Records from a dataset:
───

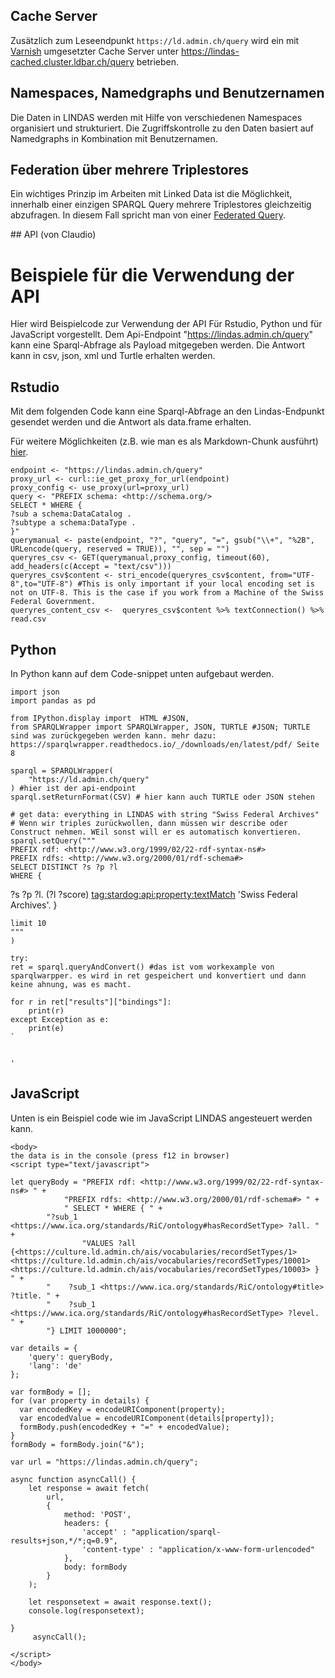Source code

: ## Cache Server

Zusätzlich zum Leseendpunkt `https://ld.admin.ch/query` wird ein mit [Varnish](https://varnish-cache.org/) umgesetzter Cache Server unter https://lindas-cached.cluster.ldbar.ch/query betrieben.

## Namespaces, Namedgraphs und Benutzernamen

Die Daten in LINDAS werden mit Hilfe von verschiedenen Namespaces organisiert und strukturiert. Die Zugriffskontrolle zu den Daten basiert auf Namedgraphs in Kombination mit Benutzernamen.

## Federation über mehrere Triplestores

Ein wichtiges Prinzip im Arbeiten mit Linked Data ist die Möglichkeit, innerhalb einer einzigen SPARQL Query mehrere Triplestores gleichzeitig abzufragen. In diesem Fall spricht man von einer [Federated Query](https://www.w3.org/TR/sparql11-federated-query/).


## API (von Claudio)

# Beispiele für die Verwendung der API

Hier wird Beispielcode zur Verwendung der API Für Rstudio, Python und für JavaScript vorgestellt. Dem Api-Endpoint "https://lindas.admin.ch/query" kann eine Sparql-Abfrage als Payload mitgegeben werden. Die Antwort kann in csv, json, xml und Turtle erhalten werden.

## Rstudio

Mit dem folgenden Code kann eine Sparql-Abfrage an den Lindas-Endpunkt gesendet werden und die Antwort als data.frame erhalten. 

Für weitere Möglichkeiten (z.B. wie man es als Markdown-Chunk ausführt) [hier](https://ourednik.info/maps/2021/12/14/execute-sparql-chunks-in-r-markdown/ ).


	
	endpoint <- "https://lindas.admin.ch/query"
	proxy_url <- curl::ie_get_proxy_for_url(endpoint)
	proxy_config <- use_proxy(url=proxy_url)
	query <- "PREFIX schema: <http://schema.org/>
	SELECT * WHERE {
	?sub a schema:DataCatalog .
	?subtype a schema:DataType .
	}"
	querymanual <- paste(endpoint, "?", "query", "=", gsub("\\+", "%2B", URLencode(query, reserved = TRUE)), "", sep = "")
	queryres_csv <- GET(querymanual,proxy_config, timeout(60), add_headers(c(Accept = "text/csv")))
	queryres_csv$content <- stri_encode(queryres_csv$content, from="UTF-8",to="UTF-8") #This is only important if your local encoding set is not on UTF-8. This is the case if you work from a Machine of the Swiss Federal Government.
	queryres_content_csv <-  queryres_csv$content %>% textConnection() %>% read.csv
	




## Python

In Python kann auf dem Code-snippet unten aufgebaut werden.


	import json
	import pandas as pd

	from IPython.display import  HTML #JSON,
	from SPARQLWrapper import SPARQLWrapper, JSON, TURTLE #JSON; TURTLE sind was zurückgegeben werden kann. mehr dazu: https://sparqlwrapper.readthedocs.io/_/downloads/en/latest/pdf/ Seite 8

	sparql = SPARQLWrapper(
		"https://ld.admin.ch/query"
	) #hier ist der api-endpoint
	sparql.setReturnFormat(CSV) # hier kann auch TURTLE oder JSON stehen

	# get data: everything in LINDAS with string "Swiss Federal Archives"
	# Wenn wir triples zurückwollen, dann müssen wir describe oder Construct nehmen. WEil sonst will er es automatisch konvertieren. 
	sparql.setQuery("""
    PREFIX rdf: <http://www.w3.org/1999/02/22-rdf-syntax-ns#>
    PREFIX rdfs: <http://www.w3.org/2000/01/rdf-schema#>
    SELECT DISTINCT ?s ?p ?l
    WHERE {
  ?s ?p ?l.
  (?l ?score) <tag:stardog:api:property:textMatch> 'Swiss Federal Archives'.
    }

	limit 10
	"""
	)

	try:
	ret = sparql.queryAndConvert() #das ist vom workexample von sparqlwarpper. es wird in ret gespeichert und konvertiert und dann keine ahnung, was es macht. 

	for r in ret["results"]["bindings"]:	
		print(r)
	except Exception as e:
		print(e)
	`


	'


## JavaScript

Unten is ein Beispiel code wie im JavaScript LINDAS angesteuert werden kann.

	
	<body> 
	the data is in the console (press f12 in browser)
	<script type="text/javascript">

	let queryBody = "PREFIX rdf: <http://www.w3.org/1999/02/22-rdf-syntax-ns#> " + 
	            "PREFIX rdfs: <http://www.w3.org/2000/01/rdf-schema#> " +
				" SELECT * WHERE { " +
		   	"?sub_1 <https://www.ica.org/standards/RiC/ontology#hasRecordSetType> ?all. " +
		   			"VALUES ?all {<https://culture.ld.admin.ch/ais/vocabularies/recordSetTypes/1> <https://culture.ld.admin.ch/ais/vocabularies/recordSetTypes/10001> <https://culture.ld.admin.ch/ais/vocabularies/recordSetTypes/10003> } " +
		    "    ?sub_1 <https://www.ica.org/standards/RiC/ontology#title> ?title. " +
		    "    ?sub_1 <https://www.ica.org/standards/RiC/ontology#hasRecordSetType> ?level. " +
			"} LIMIT 1000000";

	var details = {
	    'query': queryBody,
	    'lang': 'de'
	};

	var formBody = [];
	for (var property in details) {
	  var encodedKey = encodeURIComponent(property);
	  var encodedValue = encodeURIComponent(details[property]);
	  formBody.push(encodedKey + "=" + encodedValue);
	}
	formBody = formBody.join("&");

	var url = "https://lindas.admin.ch/query";

	async function asyncCall() {
		let response = await fetch(
			url,
			{
				method: 'POST',
				headers: {
					'accept' : "application/sparql-results+json,*/*;q=0.9",
					'content-type' : "application/x-www-form-urlencoded"
				},
				body: formBody
			}
		);

		let responsetext = await response.text();  
		console.log(responsetext);

	}
		 asyncCall(); 

	</script>
	</body>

───

[What you have to do] Copy all lines of the records that have the string "Server" in them.

[Solved problem]
: ## Cache Server
Zusätzlich zum Leseendpunkt `https://ld.admin.ch/query` wird ein mit [Varnish](https://varnish-cache.org/) umgesetzter Cache Server unter https://lindas-cached.cluster.ldbar.ch/query betrieben.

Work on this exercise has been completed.